“Sicuramente per alcuni questa quarantena è servita per riflettere, ad altri ha aumentato le ore di lavoro e di reperibilità. È cambiato il rapporto spazio-tempo, perché si è sempre collegati on line e si sono abbattute le barriere che avevamo prima, ad un certo punto chiudevamo la nostra giornata di lavoro e basta. Oggi siamo operativi ormai 12-13 ore al giorno, per alcuni la situazione è peggiorata. Consideriamo che in alcune famiglie ci sono entrambi i genitori che lavorano, i figli studiano a scuola o all’università, quindi devono coabitare tutti condividendo gli spazi e collegati con diversi terminali e in situazioni diverse”. Lo ha dichiarato il sociologo Francesco Pira, professore di comunicazione dell’Università di Messina, in un’intervista all’agenzia di stampa russa Sputnik, in un’ampia intervista pubblicate sulle pagine in italiano e tradotta in varie lingue, pubblicata nelle ultime ore e firmata dalla giornalista Tatiana Santi della redazione italiana.
“Ci sono comunque alcune ore – ha dichiarato all’agenzia russa il professor Pira – in cui prima ci dedicavamo ad uscire e a frequentare altre persone e ora invece le impieghiamo a riflettere. Stiamo sicuramente riflettendo su tante cose: sul nostro rapporto con la natura, con la fede, stiamo riflettendo sui nostri rapporti personali. Un grande sociologo polacco, Zygmunt Bauman, ha definito la nostra società “società liquida”. Probabilmente questa pandemia, quando finirà, ci farà capire che c’è la necessità di un bisogno di tornare a valori solidi”.

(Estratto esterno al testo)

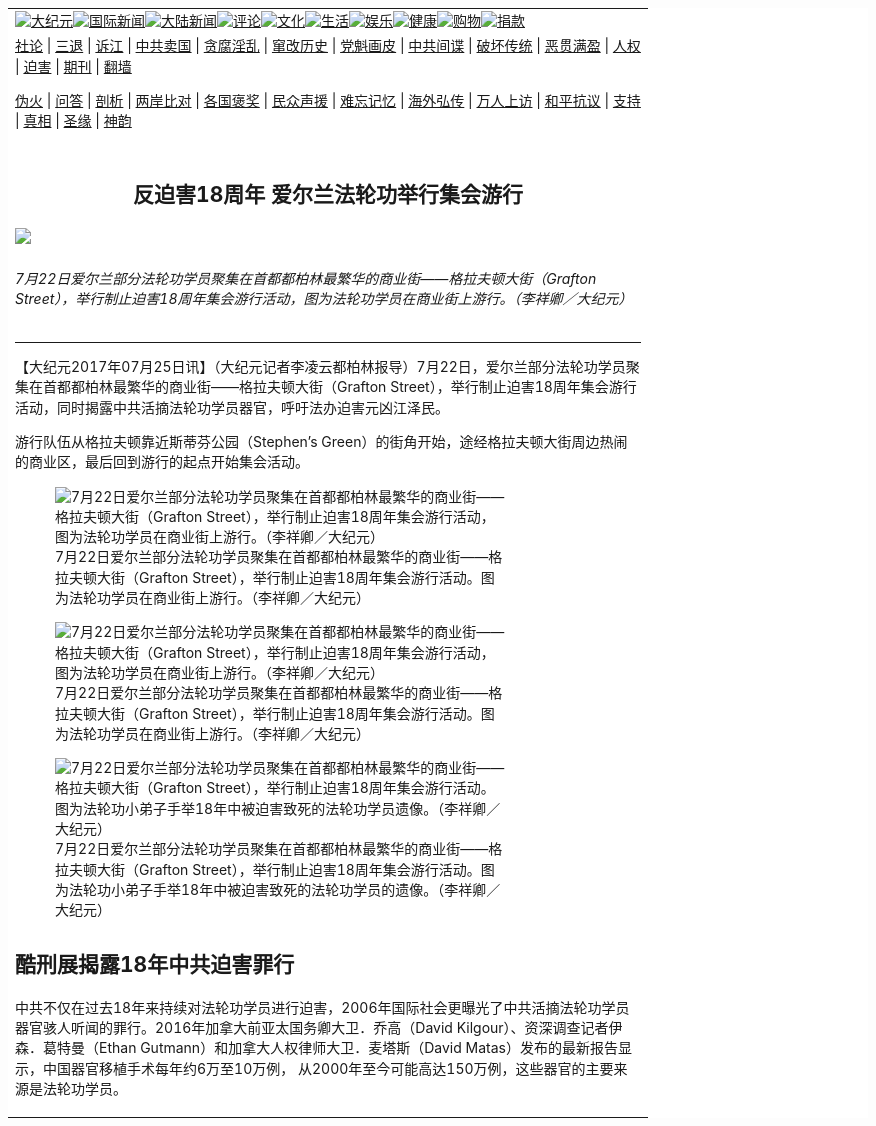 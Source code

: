 <a name="1" id="1" target="_blank"></a><span id="1"></span>
<table align=center border="0"><tr><td colspan="2" VALIGN=TOP><a href="/gb/nsc413.md#1"><img src="https://raw.githubusercontent.com/tjvrql262/www/master/t/djy/1.jpg" title="大纪元"></a><a href="/gb/n24hr.md#1"><img src="https://raw.githubusercontent.com/tjvrql262/www/master/t/djy/3.jpg" title="国际新闻"></a><a href="/gb/nsc413.md#1"><img src="https://raw.githubusercontent.com/tjvrql262/www/master/t/djy/4.jpg" title="大陆新闻"></a><a href="/gb/news392.md#1"><img src="https://raw.githubusercontent.com/tjvrql262/www/master/t/djy/5.jpg" title="评论"></a><a href="/gb/news2007.md#1"><img src="https://raw.githubusercontent.com/tjvrql262/www/master/t/djy/6.jpg" title="文化"></a><a href="/gb/news2008.md#1"><img src="https://raw.githubusercontent.com/tjvrql262/www/master/t/djy/7.jpg" title="生活"></a><a href="/gb/ncyule.md#1"><img src="https://raw.githubusercontent.com/tjvrql262/www/master/t/djy/8.jpg" title="娱乐"></a><a href="/gb/nsc1002.md#1"><img src="https://raw.githubusercontent.com/tjvrql262/www/master/t/djy/9.jpg" title="健康"><a href="https://www.youlucky.com"><img src="https://raw.githubusercontent.com/tjvrql262/www/master/t/djy/10.jpg" title="购物"></a><a href="https://donate.epochtimes.com/?utm_medium=epochtimes&utm_source=referral&utm_campaign=donate_button_djyarticleheader"><img src="https://raw.githubusercontent.com/tjvrql262/www/master/t/djy/12.jpg" title="捐款"></a></td></tr>
<tr><td colspan="2" VALIGN=TOP><a target="_blank" href="/gb/9p.md#1">社论</a> | <a target="_blank" href="/gb/nf5657.md#1">三退</a> | <a target="_blank" href="/gb/nf6124.md#1">诉江</a> | <a target="_blank" href="/gb/nf1176117.md#1">中共卖国</a> | <a target="_blank" href="/gb/nf5773.md#1">贪腐淫乱</a> | <a target="_blank" href="/gb/nf1176115.md#1">窜改历史</a> | <a target="_blank" href="/gb/nf1176107.md#1">党魁画皮</a> | <a target="_blank" href="/gb/nf1320400.md#1">中共间谍</a> | <a target="_blank" href="/gb/nf1176114.md#1">破坏传统</a> | <a target="_blank" href="https://github.com/tjvrql262/ntdtv/blob/master/gb/prog447_1.md#1">恶贯满盈</a> | <a target="_blank" href="/gb/ncid278.md#1">人权</a> | <a target="_blank" href="/gb/nf1176111.md#1">迫害</a> | <a target="_blank" href="https://gitlab.com/szzdlab/mh-qikan/blob/master/README.md#1">期刊</a> | <a target="_blank" href="https://github.com/bannedbook/fanqiang/wiki">翻墙</a></p><p><a target="_blank" href="/gb/nf5562.md#1">伪火</a> | <a target="_blank" href="/gb/nf4378.md#1">问答</a> | <a target="_blank" href="/gb/nf5792.md#1">剖析</a> | <a target="_blank" href="/gb/nf5735.md#1">两岸比对</a> | <a target="_blank" href="/gb/nf6119.md#1">各国褒奖</a> | <a target="_blank" href="/gb/nf6120.md#1">民众声援</a> | <a target="_blank" href="/gb/nf1188594.md#1">难忘记忆</a> | <a target="_blank" href="/gb/nf3180.md#1">海外弘传</a> | <a target="_blank" href="/gb/nf5410.md#1">万人上访</a> | <a target="_blank" href="https://github.com/tjvrql262/ntdtv/blob/master/gb/prog1530_1.md#1">和平抗议</a> | <a target="_blank" href="/gb/nf4386.md#1">支持</a> | <a target="_blank" href="/gb/nf4389.md#1">真相</a> | <a target="_blank" href="/gb/nf5790.md#1">圣缘</a> | <a target="_blank" href="/gb/nf4786.md#1">神韵</a></td></tr>
<tr><td VALIGN=TOP width="626"><h2 align=center>反迫害18周年 爱尔兰法轮功举行集会游行</h2>
<img width="600" src="https://i.epochtimes.com/assets/uploads/2017/07/720tupian1-600x400.jpg" />
<h6>7月22日爱尔兰部分法轮功学员聚集在首都都柏林最繁华的商业街——格拉夫顿大街（Grafton Street），举行制止迫害18周年集会游行活动，图为法轮功学员在商业街上游行。（李祥卿／大纪元）
</h6>
<hr>
<p>【大纪元2017年07月25日讯】（大纪元记者李凌云都柏林报导）7月22日，<ahref="/gb/tag/%E7%88%B1%E5%B0%94%E5%85%B0.md#1">爱尔兰</a>部分<ahref="/gb/tag/%E6%B3%95%E8%BD%AE%E5%8A%9F.md#1">法轮功</a>学员聚集在首都都柏林最繁华的商业街——格拉夫顿大街（Grafton Street），举行制止迫害<ahref="/gb/tag/18%E5%91%A8%E5%B9%B4.md#1">18周年</a><ahref="/gb/tag/%E9%9B%86%E4%BC%9A.md#1">集会</a>游行活动，同时揭露中共活摘<ahref="/gb/tag/%E6%B3%95%E8%BD%AE%E5%8A%9F.md#1">法轮功</a>学员器官，呼吁法办迫害元凶江泽民。</p>
<p>游行队伍从格拉夫顿靠近斯蒂芬公园（Stephen’s Green）的街角开始，途经格拉夫顿大街周边热闹的商业区，最后回到游行的起点开始<ahref="/gb/tag/%E9%9B%86%E4%BC%9A.md#1">集会</a>活动。</p>
<figure id="attachment_9458718" style="width: 450px" class="wp-caption aligncenter"><img class="size-medium wp-image-9458718" src="https://i.epochtimes.com/assets/uploads/2017/07/720tupian2-450x284.jpg" alt="7月22日爱尔兰部分法轮功学员聚集在首都都柏林最繁华的商业街——格拉夫顿大街（Grafton Street），举行制止迫害18周年集会游行活动，图为法轮功学员在商业街上游行。（李祥卿／大纪元）" width="450" b="284" /><figcaption class="wp-caption-text">7月22日<ahref="/gb/tag/%E7%88%B1%E5%B0%94%E5%85%B0.md#1">爱尔兰</a>部分法轮功学员聚集在首都都柏林最繁华的商业街——格拉夫顿大街（Grafton Street），举行制止迫害<ahref="/gb/tag/18%E5%91%A8%E5%B9%B4.md#1">18周年</a>集会游行活动。图为法轮功学员在商业街上游行。（李祥卿／大纪元）</figcaption></figure>
<figure id="attachment_9458722" style="width: 450px" class="wp-caption aligncenter"><img class="size-medium wp-image-9458722" src="https://i.epochtimes.com/assets/uploads/2017/07/3720tu3-450x254.jpg" alt="7月22日爱尔兰部分法轮功学员聚集在首都都柏林最繁华的商业街——格拉夫顿大街（Grafton Street），举行制止迫害18周年集会游行活动，图为法轮功学员在商业街上游行。（李祥卿／大纪元）" width="450" b="254" /><figcaption class="wp-caption-text">7月22日爱尔兰部分法轮功学员聚集在首都都柏林最繁华的商业街——格拉夫顿大街（Grafton Street），举行制止迫害18周年集会游行活动。图为法轮功学员在商业街上游行。（李祥卿／大纪元）</figcaption></figure>
<figure id="attachment_9458749" style="width: 450px" class="wp-caption aligncenter"><img class="size-medium wp-image-9458749" src="https://i.epochtimes.com/assets/uploads/2017/07/^C2E8AFBD188457EEE25BC7BF2F18CCFFCAE44A806B51886AD3^pimgpsh_fullsize_distr-450x298.jpg" alt="7月22日爱尔兰部分法轮功学员聚集在首都都柏林最繁华的商业街——格拉夫顿大街（Grafton Street），举行制止迫害18周年集会游行活动。图为法轮功小弟子手举18年中被迫害致死的法轮功学员遗像。（李祥卿／大纪元）" width="450" b="298" /><figcaption class="wp-caption-text">7月22日爱尔兰部分法轮功学员聚集在首都都柏林最繁华的商业街——格拉夫顿大街（Grafton Street），举行制止迫害18周年集会游行活动。图为法轮功小弟子手举18年中被迫害致死的法轮功学员的遗像。（李祥卿／大纪元）</figcaption></figure>
<h2>酷刑展揭露18年中共迫害罪行</h2>
<p>中共不仅在过去18年来持续对法轮功学员进行迫害，2006年国际社会更曝光了中共活摘法轮功学员器官骇人听闻的罪行。2016年加拿大前亚太国务卿大卫．乔高（David Kilgour）、资深调查记者伊森．葛特曼（Ethan Gutmann）和加拿大人权律师大卫．麦塔斯（David Matas）发布的最新报告显示，中国器官移植手术每年约6万至10万例， 从2000年至今可能高达150万例，这些器官的主要来源是法轮功学员。</p> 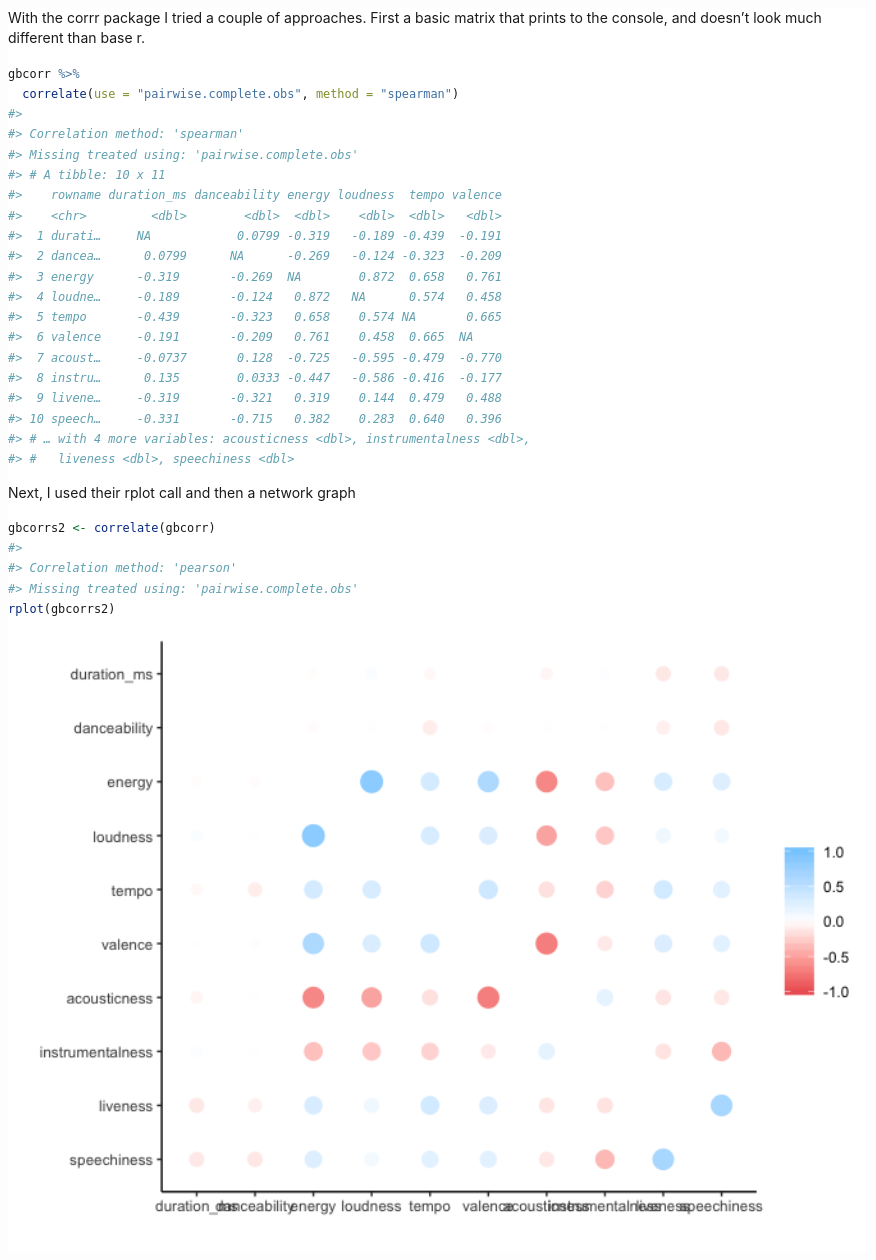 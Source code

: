 With the corrr package I tried a couple of approaches. First a basic
matrix that prints to the console, and doesn’t look much different than
base r.

``` r
gbcorr %>%
  correlate(use = "pairwise.complete.obs", method = "spearman")
#> 
#> Correlation method: 'spearman'
#> Missing treated using: 'pairwise.complete.obs'
#> # A tibble: 10 x 11
#>    rowname duration_ms danceability energy loudness  tempo valence
#>    <chr>         <dbl>        <dbl>  <dbl>    <dbl>  <dbl>   <dbl>
#>  1 durati…     NA            0.0799 -0.319   -0.189 -0.439  -0.191
#>  2 dancea…      0.0799      NA      -0.269   -0.124 -0.323  -0.209
#>  3 energy      -0.319       -0.269  NA        0.872  0.658   0.761
#>  4 loudne…     -0.189       -0.124   0.872   NA      0.574   0.458
#>  5 tempo       -0.439       -0.323   0.658    0.574 NA       0.665
#>  6 valence     -0.191       -0.209   0.761    0.458  0.665  NA    
#>  7 acoust…     -0.0737       0.128  -0.725   -0.595 -0.479  -0.770
#>  8 instru…      0.135        0.0333 -0.447   -0.586 -0.416  -0.177
#>  9 livene…     -0.319       -0.321   0.319    0.144  0.479   0.488
#> 10 speech…     -0.331       -0.715   0.382    0.283  0.640   0.396
#> # … with 4 more variables: acousticness <dbl>, instrumentalness <dbl>,
#> #   liveness <dbl>, speechiness <dbl>
```

Next, I used their rplot call and then a network graph

``` r
gbcorrs2 <- correlate(gbcorr)
#> 
#> Correlation method: 'pearson'
#> Missing treated using: 'pairwise.complete.obs'
rplot(gbcorrs2)
```

<img src="images/unnamed-chunk-11-1.png" width="100%" />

La pandemia provoca, si legge nell’articolo, paura e insicurezza nel futuro, ma ha anche permesso di rivalutare alcuni aspetti della vita che facevamo, fin troppo spesso da noi criticata. Una stretta di mano, un abbraccio, degli sguardi che si incrociano per strada, un sorriso ad uno sconosciuto durante una passeggiata. Molti gesti, dati per scontati, ora ci sembrano fondamentali, indispensabili. Sputnik ha chiesto al professor Francesco Pira quali sono i lati positivi della quarantena.
“Abbiamo più ore – ha risposto il sociologo- per coltivare il rapporto con noi stessi, per leggere, per studiare, per relazionarci con gli altri anche se in forma indotta. Ora comunichiamo attraverso le video chiamate, attraverso le telefonate che parzialmente abbiamo riscoperto. Abbiamo scoperto per la prima volta la preghiera fatta davanti ad un computer o ad uno smartphone. Abbiamo anche scoperto una importante speranza di ritornare a quella vita che ci sembrava così brutta e faticosa. Questo è un altro aspetto molto positivo. In questi giorni stiamo desiderando di ritornare alla vita che criticavamo”.
Anche se chiusi in casa possiamo essere felici ha domandato la giornalista al docente universitario italiano. “Felici è una parola grossa – ha concluso il professor Pira- la letteratura ci spiega che la felicità è un concetto utopico. In alcuni momenti eravamo sereni e questa serenità è venuta meno, perché siamo pieni di paura del virus, un nemico oscuro che non sappiamo combattere. La scienza, infatti, non ci ha ancora dato le giuste risposte. Abbiamo paura per la situazione economica, che è molto gravosa. Questa paura dell’oggi e del domani ci fa ripensare a quello che facevamo ieri con grande piacere. Facendo le dovute differenze, perché in questo il nostro Paese è molto diviso, al sud per esempio ci manca molto il contatto umano, per noi è importante abbracciarci, baciarci, toccare le persone. Ci manca la sensazione materiale del volere bene ad un’altra persona. Noi ci stiamo accorgendo della forza che possono avere alcuni gesti ora, nel momento in cui non lo possiamo fare”.